The effects of wnt inhibitors on the chondrogenesis of human mesenchymal stem cells

The purpose of this study was to test the hypothesis that the inhibition of the Wnt pathway promotes chondrogenesis of human mesenchymal stem cells (hMSCs). To investigate its effect on early chondrogenesis, in vitro pellet cultures were prepared using MSCs at passage 3 at varying concentrations of 100, 200, and 300ng/mL of either Dickkopf (DKK)-1 or secreted frizzled-related protein (sFRP)-1, and analyzed for chondrogenic gene and protein expressions after 3 and 6 days of culture. After that to study the effects on chondrogenesis at a longer term, 200ng of sFRP-1 was challenged either in the presence or absence of transforming growth factor (TGF)-β₃ to pellets of MSCs at passage 3 for 7 days.
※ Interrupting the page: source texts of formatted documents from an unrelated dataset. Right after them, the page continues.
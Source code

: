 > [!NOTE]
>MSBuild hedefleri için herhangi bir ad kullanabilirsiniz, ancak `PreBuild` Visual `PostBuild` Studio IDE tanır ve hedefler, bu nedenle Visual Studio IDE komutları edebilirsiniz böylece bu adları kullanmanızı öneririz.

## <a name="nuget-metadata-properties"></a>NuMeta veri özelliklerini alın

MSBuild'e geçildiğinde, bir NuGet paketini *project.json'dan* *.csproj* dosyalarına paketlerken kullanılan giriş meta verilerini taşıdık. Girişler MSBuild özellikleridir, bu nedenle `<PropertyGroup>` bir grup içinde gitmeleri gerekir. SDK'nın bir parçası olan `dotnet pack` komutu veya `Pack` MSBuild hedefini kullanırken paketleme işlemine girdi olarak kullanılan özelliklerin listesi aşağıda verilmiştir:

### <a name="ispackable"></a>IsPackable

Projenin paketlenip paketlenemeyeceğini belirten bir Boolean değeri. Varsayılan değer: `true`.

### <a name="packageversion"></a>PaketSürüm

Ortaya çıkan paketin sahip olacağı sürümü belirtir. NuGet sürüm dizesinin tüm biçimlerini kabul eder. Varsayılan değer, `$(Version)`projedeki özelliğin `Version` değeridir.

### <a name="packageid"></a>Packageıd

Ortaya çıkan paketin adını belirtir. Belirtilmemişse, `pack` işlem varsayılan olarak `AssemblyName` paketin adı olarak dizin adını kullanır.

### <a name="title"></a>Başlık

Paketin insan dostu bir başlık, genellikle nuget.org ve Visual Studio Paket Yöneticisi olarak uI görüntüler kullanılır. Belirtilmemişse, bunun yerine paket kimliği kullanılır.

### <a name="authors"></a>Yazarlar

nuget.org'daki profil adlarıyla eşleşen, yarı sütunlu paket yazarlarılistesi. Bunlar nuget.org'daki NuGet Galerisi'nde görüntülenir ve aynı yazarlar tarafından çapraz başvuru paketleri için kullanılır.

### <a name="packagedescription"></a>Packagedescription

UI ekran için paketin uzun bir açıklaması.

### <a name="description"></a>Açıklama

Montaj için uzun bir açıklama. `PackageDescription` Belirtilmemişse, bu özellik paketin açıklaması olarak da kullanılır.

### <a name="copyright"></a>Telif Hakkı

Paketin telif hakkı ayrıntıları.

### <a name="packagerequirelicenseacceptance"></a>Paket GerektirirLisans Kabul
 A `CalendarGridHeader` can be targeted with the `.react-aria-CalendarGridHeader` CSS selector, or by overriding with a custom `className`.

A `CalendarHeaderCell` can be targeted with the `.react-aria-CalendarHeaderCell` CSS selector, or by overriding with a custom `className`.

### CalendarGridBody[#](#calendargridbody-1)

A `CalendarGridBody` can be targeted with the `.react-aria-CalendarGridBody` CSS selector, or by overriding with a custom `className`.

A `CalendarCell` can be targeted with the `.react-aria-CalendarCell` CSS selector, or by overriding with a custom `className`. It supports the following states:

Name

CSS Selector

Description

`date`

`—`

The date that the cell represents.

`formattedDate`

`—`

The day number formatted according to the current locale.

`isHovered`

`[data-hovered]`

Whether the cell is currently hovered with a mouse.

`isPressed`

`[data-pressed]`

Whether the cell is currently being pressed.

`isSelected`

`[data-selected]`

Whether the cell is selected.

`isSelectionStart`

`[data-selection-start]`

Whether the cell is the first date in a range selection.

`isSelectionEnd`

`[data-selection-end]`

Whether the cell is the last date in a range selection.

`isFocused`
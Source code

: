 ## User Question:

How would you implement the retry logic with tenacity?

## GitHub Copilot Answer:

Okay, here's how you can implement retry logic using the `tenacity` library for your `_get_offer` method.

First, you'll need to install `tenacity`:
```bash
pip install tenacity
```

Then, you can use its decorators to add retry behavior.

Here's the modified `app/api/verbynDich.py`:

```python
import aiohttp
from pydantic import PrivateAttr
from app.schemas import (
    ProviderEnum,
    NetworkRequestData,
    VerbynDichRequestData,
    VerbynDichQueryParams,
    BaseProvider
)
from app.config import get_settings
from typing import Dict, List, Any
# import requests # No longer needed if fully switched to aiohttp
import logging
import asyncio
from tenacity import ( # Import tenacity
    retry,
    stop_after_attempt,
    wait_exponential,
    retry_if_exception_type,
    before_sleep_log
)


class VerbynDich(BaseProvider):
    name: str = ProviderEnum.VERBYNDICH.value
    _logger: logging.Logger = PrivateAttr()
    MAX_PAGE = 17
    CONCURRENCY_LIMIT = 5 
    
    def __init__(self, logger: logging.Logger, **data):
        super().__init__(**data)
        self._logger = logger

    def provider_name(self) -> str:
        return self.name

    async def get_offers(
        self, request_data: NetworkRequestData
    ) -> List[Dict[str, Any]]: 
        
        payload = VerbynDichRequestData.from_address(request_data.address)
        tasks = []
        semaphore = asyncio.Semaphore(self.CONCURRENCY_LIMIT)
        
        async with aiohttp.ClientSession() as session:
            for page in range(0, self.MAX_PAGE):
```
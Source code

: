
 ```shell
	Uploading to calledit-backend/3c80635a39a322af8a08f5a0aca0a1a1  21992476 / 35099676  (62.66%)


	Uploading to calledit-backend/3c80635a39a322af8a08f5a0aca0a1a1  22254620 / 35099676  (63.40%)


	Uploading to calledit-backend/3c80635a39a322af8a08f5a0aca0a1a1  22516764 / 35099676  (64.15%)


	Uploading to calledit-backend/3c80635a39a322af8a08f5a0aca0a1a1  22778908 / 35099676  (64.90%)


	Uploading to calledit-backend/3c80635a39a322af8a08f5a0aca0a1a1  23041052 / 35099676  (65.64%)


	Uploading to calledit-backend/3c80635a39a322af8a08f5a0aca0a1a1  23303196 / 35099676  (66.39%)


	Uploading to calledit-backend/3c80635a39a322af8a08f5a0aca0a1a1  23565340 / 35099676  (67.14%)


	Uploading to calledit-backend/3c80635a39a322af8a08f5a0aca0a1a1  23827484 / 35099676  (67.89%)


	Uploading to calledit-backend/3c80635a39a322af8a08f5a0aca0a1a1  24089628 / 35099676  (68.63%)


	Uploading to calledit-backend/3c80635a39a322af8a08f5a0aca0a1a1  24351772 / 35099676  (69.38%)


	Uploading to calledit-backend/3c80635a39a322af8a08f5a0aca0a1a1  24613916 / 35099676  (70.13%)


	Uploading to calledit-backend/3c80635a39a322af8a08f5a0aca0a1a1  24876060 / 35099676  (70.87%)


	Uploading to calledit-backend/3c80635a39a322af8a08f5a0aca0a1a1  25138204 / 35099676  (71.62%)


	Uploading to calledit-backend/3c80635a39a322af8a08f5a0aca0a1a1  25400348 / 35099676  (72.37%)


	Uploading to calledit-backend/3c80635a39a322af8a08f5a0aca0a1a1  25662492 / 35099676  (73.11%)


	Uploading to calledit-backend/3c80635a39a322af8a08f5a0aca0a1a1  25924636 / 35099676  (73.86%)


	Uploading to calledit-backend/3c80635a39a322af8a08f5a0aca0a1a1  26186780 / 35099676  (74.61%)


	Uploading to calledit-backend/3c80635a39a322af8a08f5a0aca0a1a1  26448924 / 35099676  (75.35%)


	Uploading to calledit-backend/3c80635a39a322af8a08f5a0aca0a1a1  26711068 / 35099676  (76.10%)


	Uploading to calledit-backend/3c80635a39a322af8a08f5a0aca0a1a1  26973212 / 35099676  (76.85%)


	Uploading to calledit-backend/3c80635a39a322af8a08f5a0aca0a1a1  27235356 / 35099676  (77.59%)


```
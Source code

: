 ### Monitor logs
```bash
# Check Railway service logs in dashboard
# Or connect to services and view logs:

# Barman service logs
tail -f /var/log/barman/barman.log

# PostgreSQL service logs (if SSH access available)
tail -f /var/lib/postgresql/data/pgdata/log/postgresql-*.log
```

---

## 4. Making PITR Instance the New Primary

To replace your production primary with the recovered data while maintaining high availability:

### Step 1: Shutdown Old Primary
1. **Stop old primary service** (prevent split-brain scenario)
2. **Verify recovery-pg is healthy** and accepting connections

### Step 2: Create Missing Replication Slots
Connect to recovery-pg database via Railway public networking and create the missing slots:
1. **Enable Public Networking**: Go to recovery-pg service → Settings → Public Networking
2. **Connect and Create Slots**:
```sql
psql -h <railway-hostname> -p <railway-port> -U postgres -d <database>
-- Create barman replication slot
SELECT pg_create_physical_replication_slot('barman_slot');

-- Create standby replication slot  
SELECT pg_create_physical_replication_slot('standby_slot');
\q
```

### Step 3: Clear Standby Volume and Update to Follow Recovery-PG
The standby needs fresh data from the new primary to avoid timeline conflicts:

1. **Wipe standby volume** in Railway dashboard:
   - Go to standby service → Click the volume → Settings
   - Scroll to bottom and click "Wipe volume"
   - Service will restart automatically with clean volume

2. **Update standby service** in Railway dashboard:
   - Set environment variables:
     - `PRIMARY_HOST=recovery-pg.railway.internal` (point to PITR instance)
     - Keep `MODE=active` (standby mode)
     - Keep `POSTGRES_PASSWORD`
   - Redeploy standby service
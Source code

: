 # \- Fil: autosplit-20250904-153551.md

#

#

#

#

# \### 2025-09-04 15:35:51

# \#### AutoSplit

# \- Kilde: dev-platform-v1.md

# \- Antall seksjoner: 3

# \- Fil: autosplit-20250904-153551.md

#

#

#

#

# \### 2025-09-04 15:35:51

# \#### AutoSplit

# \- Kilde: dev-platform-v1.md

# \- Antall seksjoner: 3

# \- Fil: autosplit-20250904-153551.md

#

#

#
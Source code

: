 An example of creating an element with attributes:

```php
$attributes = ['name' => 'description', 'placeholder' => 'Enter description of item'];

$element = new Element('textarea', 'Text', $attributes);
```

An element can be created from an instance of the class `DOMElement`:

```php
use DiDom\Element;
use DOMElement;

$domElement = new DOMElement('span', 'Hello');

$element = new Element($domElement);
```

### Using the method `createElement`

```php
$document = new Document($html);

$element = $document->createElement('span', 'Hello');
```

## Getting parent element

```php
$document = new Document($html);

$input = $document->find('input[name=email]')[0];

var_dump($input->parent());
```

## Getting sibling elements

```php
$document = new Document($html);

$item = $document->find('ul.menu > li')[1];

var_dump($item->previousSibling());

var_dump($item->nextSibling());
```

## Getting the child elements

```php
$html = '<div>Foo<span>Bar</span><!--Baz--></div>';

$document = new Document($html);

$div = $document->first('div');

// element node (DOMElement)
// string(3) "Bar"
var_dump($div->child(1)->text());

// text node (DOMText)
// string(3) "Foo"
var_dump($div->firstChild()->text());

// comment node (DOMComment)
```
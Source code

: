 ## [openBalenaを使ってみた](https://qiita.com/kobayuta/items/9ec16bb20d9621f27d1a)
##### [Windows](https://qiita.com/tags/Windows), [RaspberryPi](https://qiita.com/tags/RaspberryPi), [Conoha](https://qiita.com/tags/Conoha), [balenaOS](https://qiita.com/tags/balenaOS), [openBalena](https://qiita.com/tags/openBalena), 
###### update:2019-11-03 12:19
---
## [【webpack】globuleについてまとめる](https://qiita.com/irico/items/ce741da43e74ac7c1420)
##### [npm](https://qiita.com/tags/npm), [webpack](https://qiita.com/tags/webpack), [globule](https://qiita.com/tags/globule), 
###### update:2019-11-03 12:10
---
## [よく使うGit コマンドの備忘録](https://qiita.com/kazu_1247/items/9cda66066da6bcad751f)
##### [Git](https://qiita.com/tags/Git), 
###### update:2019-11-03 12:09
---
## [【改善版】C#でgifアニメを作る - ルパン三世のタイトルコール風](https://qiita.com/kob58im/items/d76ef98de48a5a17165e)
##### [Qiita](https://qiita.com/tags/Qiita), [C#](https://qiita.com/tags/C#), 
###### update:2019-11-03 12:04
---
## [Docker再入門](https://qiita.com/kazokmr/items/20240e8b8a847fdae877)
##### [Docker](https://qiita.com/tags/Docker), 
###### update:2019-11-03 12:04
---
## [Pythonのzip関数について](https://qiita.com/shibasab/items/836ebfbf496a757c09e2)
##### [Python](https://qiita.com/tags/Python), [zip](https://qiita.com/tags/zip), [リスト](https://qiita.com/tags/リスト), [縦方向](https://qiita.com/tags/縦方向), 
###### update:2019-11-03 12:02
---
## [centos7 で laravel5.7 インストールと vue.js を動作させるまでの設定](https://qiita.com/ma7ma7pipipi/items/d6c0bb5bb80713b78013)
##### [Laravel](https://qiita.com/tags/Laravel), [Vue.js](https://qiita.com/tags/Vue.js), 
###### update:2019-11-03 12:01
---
Then the pellets were cultured without sFRP-1 for 14 further days. For early chondrogenesis, both DKK-1 and sFRP-1 increased glycosaminoglycan synthesis as well as the gene and protein expressions of SOX-9 and type II collagen, more prominently by sFRP-1 than by DKK-1. However, after 21 days of in vitro chondrogenic culture under TGF-β₃, sFRP-1 treatment did not further increase the gene expression of SOX-9 and type II collagen. The overall results of this study suggest that although the inhibitors of Wnt pathway promote early chondrogenesis of MSCs, they do not provide an ultimately enhancing role in the cartilage tissue engineering of MSCs.